Es un tiempo suicida por naturaleza. Y más aún: homicida. Reloj negador del hombre y del bosque, su minutero es una espada ciega manchada de sangre, de savia vegetal: “Busqué la cigarra con un hacha”.. Es el tiempo de la ciudad alterando la tranquilidad del bosque, mutilando sus vértebras. Así, la ciudad representa la violencia; el bosque la armonía, el equilibrio. Una es gris como la espada de Herodes, el otro es verde como la fertilidad. Concreto y madera. Metal y hueso. TNT y ADN. Nueva York y  Amazonia. Olvido y memoria.

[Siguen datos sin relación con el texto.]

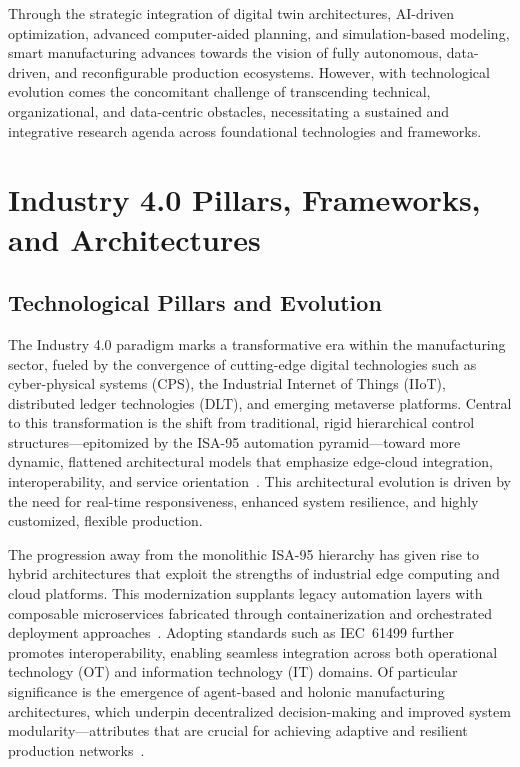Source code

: \documentclass[sigconf]{acmart}
\begin{document}
Through the strategic integration of digital twin architectures, AI-driven optimization, advanced computer-aided planning, and simulation-based modeling, smart manufacturing advances towards the vision of fully autonomous, data-driven, and reconfigurable production ecosystems. However, with technological evolution comes the concomitant challenge of transcending technical, organizational, and data-centric obstacles, necessitating a sustained and integrative research agenda across foundational technologies and frameworks.

\section{Industry 4.0 Pillars, Frameworks, and Architectures}

\subsection{Technological Pillars and Evolution}

The Industry 4.0 paradigm marks a transformative era within the manufacturing sector, fueled by the convergence of cutting-edge digital technologies such as cyber-physical systems (CPS), the Industrial Internet of Things (IIoT), distributed ledger technologies (DLT), and emerging metaverse platforms. Central to this transformation is the shift from traditional, rigid hierarchical control structures—epitomized by the ISA-95 automation pyramid—toward more dynamic, flattened architectural models that emphasize edge-cloud integration, interoperability, and service orientation~\cite{ref1,ref9,ref11,ref16,ref18,ref27,ref30,ref37,ref38,ref44,ref45,ref57,ref59}. This architectural evolution is driven by the need for real-time responsiveness, enhanced system resilience, and highly customized, flexible production.

The progression away from the monolithic ISA-95 hierarchy has given rise to hybrid architectures that exploit the strengths of industrial edge computing and cloud platforms. This modernization supplants legacy automation layers with composable microservices fabricated through containerization and orchestrated deployment approaches~\cite{ref1}. Adopting standards such as IEC~61499 further promotes interoperability, enabling seamless integration across both operational technology (OT) and information technology (IT) domains. Of particular significance is the emergence of agent-based and holonic manufacturing architectures, which underpin decentralized decision-making and improved system modularity—attributes that are crucial for achieving adaptive and resilient production networks~\cite{ref11,ref37}.
\end{document}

Con respecto al bosque, la ciudad es un ente violador, instrumento del hombre para exterminar nuestra casa primigenia: el campo. Esto representa un contrasentido, pues la muerte del bosque es un atentado contra el hombre  mismo. Eugenio Montejo es consciente de esta paradoja histórica,  de la que la humanidad acaso comienza a tener cierta noción a partir de la primera revolución industrial, si  no antes. Por todo esto,  “Partitura de la cigarra” es el canto del bosque que, mutilado y enfermo, se niega a morir; de allí su renovación cíclica a través de la cigarra. En tal sentido, la selva representa  la casa violada, el hogar saqueado, mil veces saqueado y vuelto a saquear. Último rincón del mundo donde el fuego aún no ha sido robado por Prometeo. Bosque, lugar donde la poesía es color y es música; dolor, parto, entrega. Orgasmo y grito de la naturaleza. Partitura secreta que sólo el alma de la cigarra es capaz de descifrar.